Exon 18 of these Nrxn3 (neurexin III) targeted mutant mice is flanked by loxP sites. This strain may be useful in generating tissue-specific alpha and beta isoform knock-outs for use in a variety of neurobiological studies.
Dr. Thomas C. Sudhof, Stanford University School of Medicine
These mice carry a floxed allele of the Nrxn3 (neurexin III) gene.
When bred to mice that express Cre recombinase, resulting offspring will have exon 18 deleted in the cre-expressing tissues, blocking expression of the alpha and beta transcripts. Homozygous floxed mice are viable, fertile and do not display any gross physical or behavioral abnormalities. Gene expression of the floxed allele is reportedly normal in brain tissue.
Exon 18 (the first common coding exon for the alpha and beta transcripts) was flanked by loxP sites and an FRT-flanked neomycin selection cassette was placed in the 5' intron. The targeting construct was introduced to (129X1/SvJ x 129S1/Sv)F1- Kitl+-derived R1 embryonic stem (ES) cells. Resultant mice were crossed with a C57BL/6-129 mixed background Flp transgenic mouse to excise the neomycin cassette. This strain was maintained on a mixed C57BL/6 and 129 genetic background by the donating laboratory.

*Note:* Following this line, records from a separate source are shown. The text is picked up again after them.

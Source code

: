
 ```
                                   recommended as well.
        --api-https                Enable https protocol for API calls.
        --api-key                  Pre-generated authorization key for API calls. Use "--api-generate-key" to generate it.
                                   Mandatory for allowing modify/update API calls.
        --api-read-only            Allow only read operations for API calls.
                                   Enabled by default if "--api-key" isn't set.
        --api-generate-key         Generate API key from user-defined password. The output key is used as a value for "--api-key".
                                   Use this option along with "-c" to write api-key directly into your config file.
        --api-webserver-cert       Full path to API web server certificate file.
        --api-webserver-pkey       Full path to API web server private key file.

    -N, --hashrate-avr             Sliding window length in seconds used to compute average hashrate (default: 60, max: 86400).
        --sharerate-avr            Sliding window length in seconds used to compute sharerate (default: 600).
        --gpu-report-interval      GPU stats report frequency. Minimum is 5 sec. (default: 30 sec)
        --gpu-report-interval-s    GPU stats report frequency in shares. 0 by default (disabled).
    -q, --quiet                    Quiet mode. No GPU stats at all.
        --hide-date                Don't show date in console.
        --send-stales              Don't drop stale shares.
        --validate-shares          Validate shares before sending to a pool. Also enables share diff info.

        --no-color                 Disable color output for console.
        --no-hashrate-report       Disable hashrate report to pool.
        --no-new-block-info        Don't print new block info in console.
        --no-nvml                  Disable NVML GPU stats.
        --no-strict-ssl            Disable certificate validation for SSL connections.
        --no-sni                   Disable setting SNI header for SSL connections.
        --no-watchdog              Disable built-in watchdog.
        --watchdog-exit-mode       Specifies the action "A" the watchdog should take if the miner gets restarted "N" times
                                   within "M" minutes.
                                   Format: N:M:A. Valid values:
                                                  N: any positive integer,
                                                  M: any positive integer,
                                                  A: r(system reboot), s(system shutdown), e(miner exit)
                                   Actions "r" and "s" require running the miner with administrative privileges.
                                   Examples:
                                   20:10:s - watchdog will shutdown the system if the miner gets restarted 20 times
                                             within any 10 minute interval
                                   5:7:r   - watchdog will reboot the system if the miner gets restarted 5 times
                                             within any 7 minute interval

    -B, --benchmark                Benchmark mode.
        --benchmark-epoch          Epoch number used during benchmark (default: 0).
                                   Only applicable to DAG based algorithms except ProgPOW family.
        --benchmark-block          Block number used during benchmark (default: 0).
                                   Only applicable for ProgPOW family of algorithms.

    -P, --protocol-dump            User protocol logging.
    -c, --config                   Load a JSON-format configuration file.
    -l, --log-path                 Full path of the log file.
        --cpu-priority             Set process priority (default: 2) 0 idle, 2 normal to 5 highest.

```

|Allele Name||targeted mutation 3, Thomas C Sudhof|
|Allele Type||Targeted (Conditional ready (e.g. floxed), No functional change)|
|Gene Symbol and Name||Nrxn3, neurexin III|
|Strain of Origin||(129X1/SvJ x 129S1/Sv)F1-Kitl+|
|Molecular Note||Exon 18 (the first common coding exon for the alpha and beta transcripts) was flanked by loxP sites and an FRT-flanked neomycin selection cassette was placed in the 5' intron. Flp-mediated recombination removed the neo cassette.|
|Mutations Made By|| |
Dr. Thomas Sudhof, Stanford University School of Medicine
When maintained as a live colony, homozygotes or heterozygotes may be bred.
When using the N3F mouse strain in a publication, please cite the originating article(s) and include JAX stock #014157 in your Materials and Methods section.